*** Block opens ***

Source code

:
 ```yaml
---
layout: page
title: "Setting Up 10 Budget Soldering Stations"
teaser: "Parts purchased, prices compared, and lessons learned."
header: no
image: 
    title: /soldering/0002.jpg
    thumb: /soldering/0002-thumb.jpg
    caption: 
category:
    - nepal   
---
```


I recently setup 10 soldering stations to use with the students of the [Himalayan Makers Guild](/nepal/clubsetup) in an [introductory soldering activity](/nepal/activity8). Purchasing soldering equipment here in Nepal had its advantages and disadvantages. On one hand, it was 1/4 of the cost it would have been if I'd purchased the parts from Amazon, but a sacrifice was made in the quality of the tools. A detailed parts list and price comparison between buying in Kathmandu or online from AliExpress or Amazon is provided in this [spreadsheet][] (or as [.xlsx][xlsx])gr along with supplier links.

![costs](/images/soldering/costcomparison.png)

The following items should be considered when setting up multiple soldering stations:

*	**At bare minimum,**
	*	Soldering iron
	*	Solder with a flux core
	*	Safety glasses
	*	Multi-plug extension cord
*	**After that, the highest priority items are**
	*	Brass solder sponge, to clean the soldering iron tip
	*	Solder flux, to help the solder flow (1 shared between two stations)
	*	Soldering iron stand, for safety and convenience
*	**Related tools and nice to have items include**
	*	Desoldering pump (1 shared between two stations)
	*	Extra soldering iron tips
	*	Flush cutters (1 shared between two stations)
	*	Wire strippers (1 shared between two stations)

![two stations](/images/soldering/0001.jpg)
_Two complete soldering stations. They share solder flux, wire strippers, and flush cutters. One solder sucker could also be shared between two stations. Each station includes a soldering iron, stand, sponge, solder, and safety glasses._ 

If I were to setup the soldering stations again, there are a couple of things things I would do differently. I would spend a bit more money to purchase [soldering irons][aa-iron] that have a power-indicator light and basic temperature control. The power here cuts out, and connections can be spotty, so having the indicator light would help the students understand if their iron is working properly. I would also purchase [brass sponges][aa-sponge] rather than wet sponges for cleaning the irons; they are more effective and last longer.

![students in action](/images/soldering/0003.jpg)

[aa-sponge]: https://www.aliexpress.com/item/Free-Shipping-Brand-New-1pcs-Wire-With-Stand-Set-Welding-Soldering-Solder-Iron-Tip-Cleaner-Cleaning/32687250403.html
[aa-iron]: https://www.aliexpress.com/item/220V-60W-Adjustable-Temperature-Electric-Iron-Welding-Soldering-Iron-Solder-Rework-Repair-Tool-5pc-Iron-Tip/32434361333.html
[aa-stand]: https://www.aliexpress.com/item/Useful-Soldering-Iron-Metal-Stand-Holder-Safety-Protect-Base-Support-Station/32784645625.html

*** Block closes ***

_What you need to do_. Each line above with the word "nepal" must be returned.

_Response for this exercise_.
    - nepal   
I recently setup 10 soldering stations to use with the students of the [Himalayan Makers Guild](/nepal/clubsetup) in an [introductory soldering activity](/nepal/activity8). Purchasing soldering equipment here in Nepal had its advantages and disadvantages. On one hand, it was 1/4 of the cost it would have been if I'd purchased the parts from Amazon, but a sacrifice was made in the quality of the tools. A detailed parts list and price comparison between buying in Kathmandu or online from AliExpress or Amazon is provided in this [spreadsheet][] (or as [.xlsx][xlsx])gr along with supplier links.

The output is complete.